梶尾真治 著(鶴田謙二 イラスト)『おもいでエマノン』読了

 私は漫画やアニメ、映画、音楽などが好きだ。私と同様の趣味を持っている親戚がいる。先日、そのひとから、私の好みに合いそうだいうことで、『おもいでエマノン』という漫画を紹介してもらった。読んでみて、とてもすばらしかった。そして、この漫画には、原作があるらしいことを知ったので、早速、読んでみよう、と本書を手に取った。

 本書は、同名の短編「おもいでエマノン」を含む、8編の短編からなる連作小説だ。この8編すべてに、ジーンズに粗編みのセーター、長髪でそばかすのある、異国的な顔立ちの「エマノン」という美少女が登場する。

 彼女は母親の記憶を受け継いでいる。彼女の母親は、そのまた母親の記憶を受け継いでいる。そして、それは地球に誕生した初めての生命まで遡ることができる。つまり、彼女は、地球上に生命が誕生してから、三十数億年の記憶を持っていることになる。

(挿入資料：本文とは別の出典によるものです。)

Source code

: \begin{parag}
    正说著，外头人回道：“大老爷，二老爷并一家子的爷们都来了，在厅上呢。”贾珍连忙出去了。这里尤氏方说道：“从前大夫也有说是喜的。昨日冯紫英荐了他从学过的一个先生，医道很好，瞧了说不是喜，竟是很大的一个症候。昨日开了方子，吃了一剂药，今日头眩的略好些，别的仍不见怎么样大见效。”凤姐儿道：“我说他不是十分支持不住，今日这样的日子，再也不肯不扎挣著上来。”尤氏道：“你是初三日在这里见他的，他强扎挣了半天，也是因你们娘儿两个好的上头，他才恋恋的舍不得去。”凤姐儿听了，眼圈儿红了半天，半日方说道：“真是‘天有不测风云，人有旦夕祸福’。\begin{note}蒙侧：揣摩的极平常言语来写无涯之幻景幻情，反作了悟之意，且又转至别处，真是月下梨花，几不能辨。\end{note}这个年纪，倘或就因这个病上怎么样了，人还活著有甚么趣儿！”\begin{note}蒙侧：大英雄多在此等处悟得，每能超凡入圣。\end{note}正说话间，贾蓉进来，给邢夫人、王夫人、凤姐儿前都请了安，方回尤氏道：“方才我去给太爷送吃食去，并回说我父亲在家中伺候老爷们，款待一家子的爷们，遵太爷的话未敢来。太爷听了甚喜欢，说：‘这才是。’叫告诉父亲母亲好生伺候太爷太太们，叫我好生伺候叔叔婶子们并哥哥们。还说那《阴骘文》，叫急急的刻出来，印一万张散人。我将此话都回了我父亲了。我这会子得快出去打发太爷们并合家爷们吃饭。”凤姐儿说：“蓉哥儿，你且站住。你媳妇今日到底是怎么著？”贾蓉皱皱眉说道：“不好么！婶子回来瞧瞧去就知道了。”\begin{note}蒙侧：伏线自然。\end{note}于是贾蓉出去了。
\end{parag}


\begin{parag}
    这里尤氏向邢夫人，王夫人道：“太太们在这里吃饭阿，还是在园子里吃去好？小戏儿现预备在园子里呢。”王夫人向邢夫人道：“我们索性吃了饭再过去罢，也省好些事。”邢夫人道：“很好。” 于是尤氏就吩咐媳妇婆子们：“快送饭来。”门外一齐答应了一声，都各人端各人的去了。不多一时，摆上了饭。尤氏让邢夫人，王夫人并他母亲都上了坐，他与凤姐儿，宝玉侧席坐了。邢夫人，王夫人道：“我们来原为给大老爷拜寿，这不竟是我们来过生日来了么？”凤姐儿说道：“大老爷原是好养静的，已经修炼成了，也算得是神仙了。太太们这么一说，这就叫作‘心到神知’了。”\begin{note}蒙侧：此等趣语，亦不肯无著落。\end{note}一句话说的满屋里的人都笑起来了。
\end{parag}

 要するに、これはSF作品なのだが、「おもいでエマノン」は、いわゆるSFチックな感じではなく、とても文学的な情緒が感じられる短編だった。

 だが、「おもいでエマノン」以外の7篇は、私には、長い蛇足のように感じられた。この感想は、あながち的外れではないかもしれない。本書の巻末に著者と、イラストを手がけた鶴田謙二との対談が載っている。その中で、「僕としては続編を書くつもりはなかったんです。「おもいでエマノン」は、あれで完結しているんで」と、著者自身が語っているからだ。

 「おもいでエマノン」では、生命が誕生して以来の記憶を宿したエマノンだけが特殊な存在として描かれている。彼女以外の人たちは、私たちと同じごく普通の人間だ。だからこそ、エマノンという存在が本当か否かといった、ミステリアスな雰囲気が味わえる。

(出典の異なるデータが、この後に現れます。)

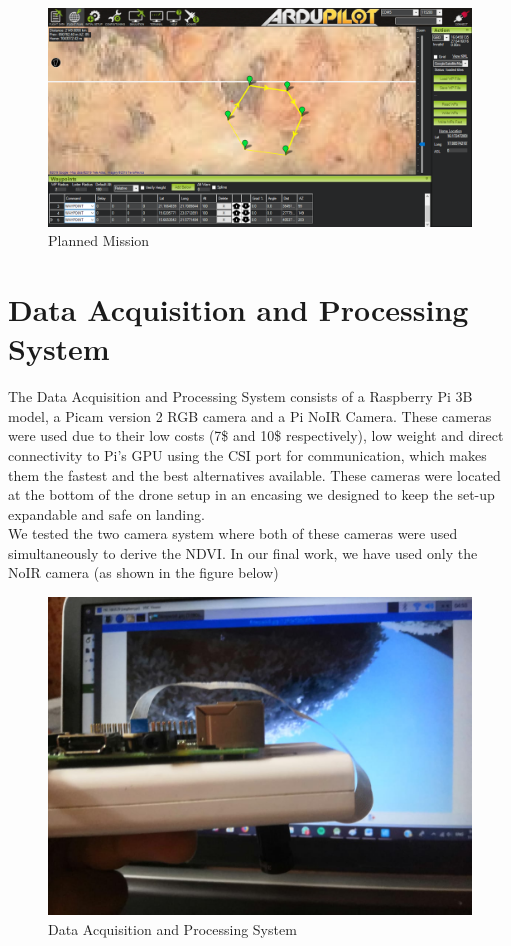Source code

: \begin{figure}[H]
    \centering
    \includegraphics[width=\linewidth]{SummerInterReport/project/Images-Major/mnew.png}
    \caption{Planned Mission}
    \label{fig:compEy}
\end{figure}

\section{Data Acquisition and Processing System}
The Data Acquisition and Processing System consists of a Raspberry Pi 3B model, a Picam version 2 RGB camera and a Pi NoIR Camera. These cameras were used due to their low costs (7\$ and 10\$ respectively), low weight and direct connectivity to Pi's GPU using the CSI port for communication, which makes them the fastest and the best alternatives available. These cameras were located at the bottom of the drone setup in an encasing we designed to keep the set-up expandable and safe on landing.
\\
We tested the two camera system where both of these cameras were used simultaneously to derive the NDVI. In our final work, we have used only the NoIR camera (as shown in the figure below)
\begin{figure}[H]
    \centering
    \includegraphics[width=0.7\linewidth]{SummerInterReport/project/Images-Major/pi_system.jpeg}
    \caption{Data Acquisition and Processing System}
    \label{fig:compEy}
\end{figure}

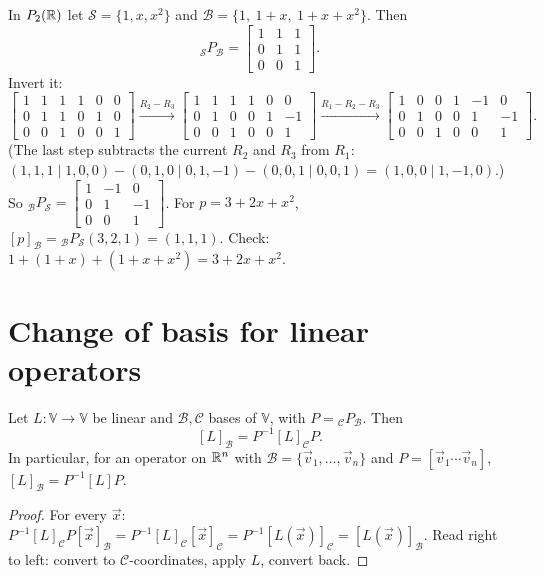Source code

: \begin{example}
In $\Poly2$ let $\mathcal S=\{1,x,x^2\}$ and $\mathcal B=\{1,\ 1+x,\ 1+x+x^2\}$. Then
\[
  {}_{\mathcal S}P_{\mathcal B}=\begin{bmatrix}1&1&1\\0&1&1\\0&0&1\end{bmatrix}.
\]
Invert it:
\[
\left[\begin{array}{ccc|ccc}1&1&1&1&0&0\\0&1&1&0&1&0\\0&0&1&0&0&1\end{array}\right]
\xrightarrow{R_2-R_3}
\left[\begin{array}{ccc|ccc}1&1&1&1&0&0\\0&1&0&0&1&-1\\0&0&1&0&0&1\end{array}\right]
\xrightarrow{R_1-R_2-R_3}
\left[\begin{array}{ccc|ccc}1&0&0&1&-1&0\\0&1&0&0&1&-1\\0&0&1&0&0&1\end{array}\right].
\]
(The last step subtracts the current $R_2$ and $R_3$ from $R_1$: $(1,1,1\mid1,0,0)-(0,1,0\mid0,1,-1)-(0,0,1\mid0,0,1)
=(1,0,0\mid1,-1,0)$.) So ${}_{\mathcal B}P_{\mathcal S}=\begin{bmatrix}1&-1&0\\0&1&-1\\0&0&1\end{bmatrix}$. For
$p=3+2x+x^2$, $[p]_{\mathcal B}={}_{\mathcal B}P_{\mathcal S}(3,2,1)=(1,1,1)$. Check:
$1+(1+x)+(1+x+x^2)=3+2x+x^2$.
\end{example}

\section{Change of basis for linear operators}

\begin{theorem}
Let $L:\mathbb V\to\mathbb V$ be linear and $\mathcal B,\mathcal C$ bases of $\mathbb V$, with $P={}_{\mathcal C}P_{\mathcal B}$. Then
\[
  [L]_{\mathcal B}=P^{-1}[L]_{\mathcal C}P .
\]
In particular, for an operator on $\R^n$ with $\mathcal B=\{\vec v_1,\dots,\vec v_n\}$ and $P=[\vec v_1\cdots\vec v_n]$,
$[L]_{\mathcal B}=P^{-1}[L]P$.
\end{theorem}
\begin{proof}
For every $\vec x$: $P^{-1}[L]_{\mathcal C}P[\vec x]_{\mathcal B}=P^{-1}[L]_{\mathcal C}[\vec x]_{\mathcal C}=P^{-1}[L(\vec x)]_{\mathcal C}
=[L(\vec x)]_{\mathcal B}$. Read right to left: convert to $\mathcal C$-coordinates, apply $L$, convert back.
\end{proof}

 ところが、「おもいでエマノン」と「ゆきずりアムネジア」を除く6編には、彼女と同等の特殊能力を持っている人物たちが登場する。

 エマノンの血液を輸血されたために、エマノンと同じ記憶を得た少年。脅威の再生能力を持ち、人の心を読める少年。地球上の生命に進化を促した地球外生命体。エマノンと真逆で、未来の記憶を持った青年。エマノンが動物の記憶を受け継いできたのと同様に、地球に誕生して以来の植物の記憶を受け継いできたアイオンという名の植物。生物を絶滅する危機から救うために時を跳躍することのできる少女。

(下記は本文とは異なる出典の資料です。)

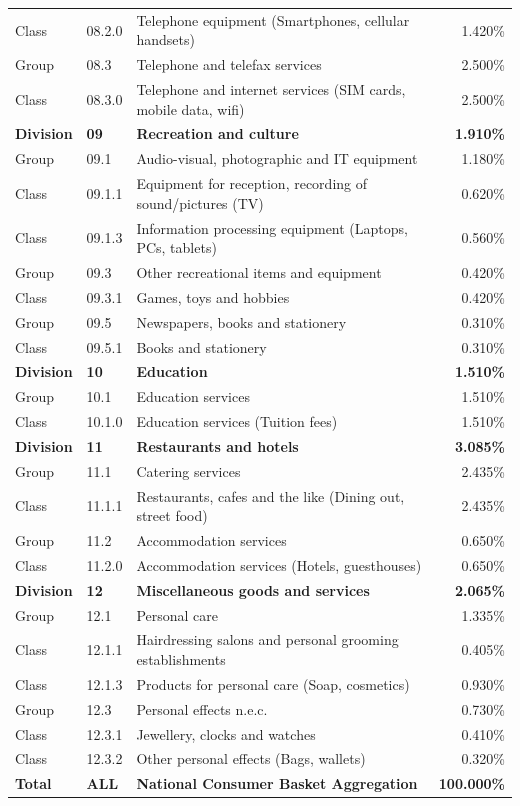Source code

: \documentclass[11pt,a4paper]{article}
\begin{document}
\begin{longtable}{llp{7.5cm}r}
Class & 08.2.0 & Telephone equipment (Smartphones, cellular handsets) & 1.420\% \\
Group & 08.3 & Telephone and telefax services & 2.500\% \\
Class & 08.3.0 & Telephone and internet services (SIM cards, mobile data, wifi) & 2.500\% \\
\midrule
\textbf{Division} & \textbf{09} & \textbf{Recreation and culture} & \textbf{1.910\%} \\
Group & 09.1 & Audio-visual, photographic and IT equipment & 1.180\% \\
Class & 09.1.1 & Equipment for reception, recording of sound/pictures (TV) & 0.620\% \\
Class & 09.1.3 & Information processing equipment (Laptops, PCs, tablets) & 0.560\% \\
Group & 09.3 & Other recreational items and equipment & 0.420\% \\
Class & 09.3.1 & Games, toys and hobbies & 0.420\% \\
Group & 09.5 & Newspapers, books and stationery & 0.310\% \\
Class & 09.5.1 & Books and stationery & 0.310\% \\
\midrule
\textbf{Division} & \textbf{10} & \textbf{Education} & \textbf{1.510\%} \\
Group & 10.1 & Education services & 1.510\% \\
Class & 10.1.0 & Education services (Tuition fees) & 1.510\% \\
\midrule
\textbf{Division} & \textbf{11} & \textbf{Restaurants and hotels} & \textbf{3.085\%} \\
Group & 11.1 & Catering services & 2.435\% \\
Class & 11.1.1 & Restaurants, cafes and the like (Dining out, street food) & 2.435\% \\
Group & 11.2 & Accommodation services & 0.650\% \\
Class & 11.2.0 & Accommodation services (Hotels, guesthouses) & 0.650\% \\
\midrule
\textbf{Division} & \textbf{12} & \textbf{Miscellaneous goods and services} & \textbf{2.065\%} \\
Group & 12.1 & Personal care & 1.335\% \\
Class & 12.1.1 & Hairdressing salons and personal grooming establishments & 0.405\% \\
Class & 12.1.3 & Products for personal care (Soap, cosmetics) & 0.930\% \\
Group & 12.3 & Personal effects n.e.c. & 0.730\% \\
Class & 12.3.1 & Jewellery, clocks and watches & 0.410\% \\
Class & 12.3.2 & Other personal effects (Bags, wallets) & 0.320\% \\
\midrule
\textbf{Total} & \textbf{ALL} & \textbf{National Consumer Basket Aggregation} & \textbf{100.000\%} \\
\bottomrule
\end{longtable}
\end{document}
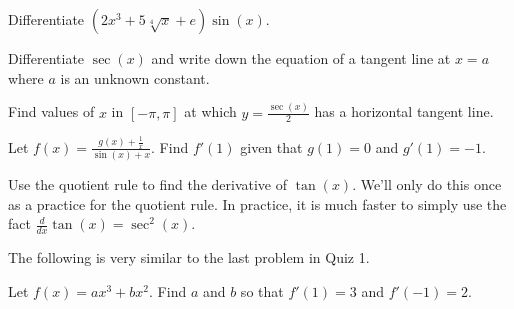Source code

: \documentclass[../main.tex]{subfiles}
\begin{document}
\begin{example}
  Differentiate \((2x^{3} + 5 \sqrt[4]{x} + e)\sin(x)\).

  \blanks*
\end{example}
\clearpage

\begin{example}
  Differentiate \(\sec(x)\) and write down the equation of a tangent line at \(x = a\) where \(a\) is an unknown constant.

\end{example}

\begin{example} \label{ex:sec-horizontal-tangent}
  Find values of \(x\) in \([-\pi, \pi]\) at which \(y = \frac{\sec(x)}{2}\) has a horizontal tangent line.

  \blanks*
\end{example}
\clearpage

\begin{exercise} \label{ex:quotient-rule-abstract-g}
  Let \(f(x) = \frac{g(x) + \frac{1}{x}}{\sin(x) + x}\).  Find \(f'(1)\) given that \(g(1) = 0\) and \(g'(1) = -1\).

\end{exercise}

\begin{exercise}
  Use the quotient rule to find the derivative of \(\tan(x)\).  We'll only do this once as a practice for the quotient rule. In practice, it is much faster to simply use the fact \(\frac{d}{dx} \tan(x) = \sec^{2}(x)\).

  \blanks*
\end{exercise}
\clearpage


\begin{exercise} \label{ex:find-a-and-b-from-derivatives}
  The following is very similar to the last problem in Quiz 1.

  Let \(f(x) = ax^{3} + bx^{2}\). Find \(a\) and \(b\) so that \(f'(1) = 3\) and \(f'(-1) = 2\).

\end{exercise}
\end{document}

 彼らが登場した瞬間、物語はSF的になってしまう。「おもいでエマノン」を読み終えたときには、私たちの日常の中に、もしかしたらエマノンがいるかもしれない。そんな気にさせられる。だが、「おもいでエマノン」(と「ゆきずりアムネジア」)以外の短編では、初めから作り話のように感じられ、物語に没入出来なかった。要するに、「おもいでエマノン」とその他の短編では、リアリティ・ラインがあまりにも違いすぎているように思えた。

 もし、エマノンシリーズとしてではなく、それぞれ独立の物語として書かれた短編集だったら、こんなに印象が悪くなかったと思う。それぞれのお話のアイデアは、とても興味深いものだったからだ。つまり、「おもいでエマノン」が、それだけ完成された短編だったということなのです。